:: WHAT THE TASK REQUIRES ::
Check each line below for "cipher" and give the count of those that have it, nothing else.

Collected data
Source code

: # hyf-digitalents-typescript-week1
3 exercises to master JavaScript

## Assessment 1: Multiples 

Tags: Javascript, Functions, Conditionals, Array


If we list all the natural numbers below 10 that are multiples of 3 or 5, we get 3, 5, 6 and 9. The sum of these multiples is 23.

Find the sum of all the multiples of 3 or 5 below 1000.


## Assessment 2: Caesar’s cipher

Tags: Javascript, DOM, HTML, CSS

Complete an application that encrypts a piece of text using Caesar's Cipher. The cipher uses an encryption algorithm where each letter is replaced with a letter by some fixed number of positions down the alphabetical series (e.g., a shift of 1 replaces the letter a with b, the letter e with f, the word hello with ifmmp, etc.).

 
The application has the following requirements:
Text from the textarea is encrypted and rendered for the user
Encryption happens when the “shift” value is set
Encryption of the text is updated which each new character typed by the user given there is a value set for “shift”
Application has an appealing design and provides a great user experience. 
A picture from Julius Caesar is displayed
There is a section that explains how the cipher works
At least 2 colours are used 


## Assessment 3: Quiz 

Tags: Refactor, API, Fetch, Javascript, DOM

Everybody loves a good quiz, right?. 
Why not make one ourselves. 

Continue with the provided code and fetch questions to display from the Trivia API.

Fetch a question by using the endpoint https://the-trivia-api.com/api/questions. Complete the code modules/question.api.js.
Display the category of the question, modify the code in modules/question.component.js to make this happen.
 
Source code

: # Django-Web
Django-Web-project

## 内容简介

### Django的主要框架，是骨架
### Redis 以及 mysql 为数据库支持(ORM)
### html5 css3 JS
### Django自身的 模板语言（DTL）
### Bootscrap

:: ANSWER TO THIS TASK ::
3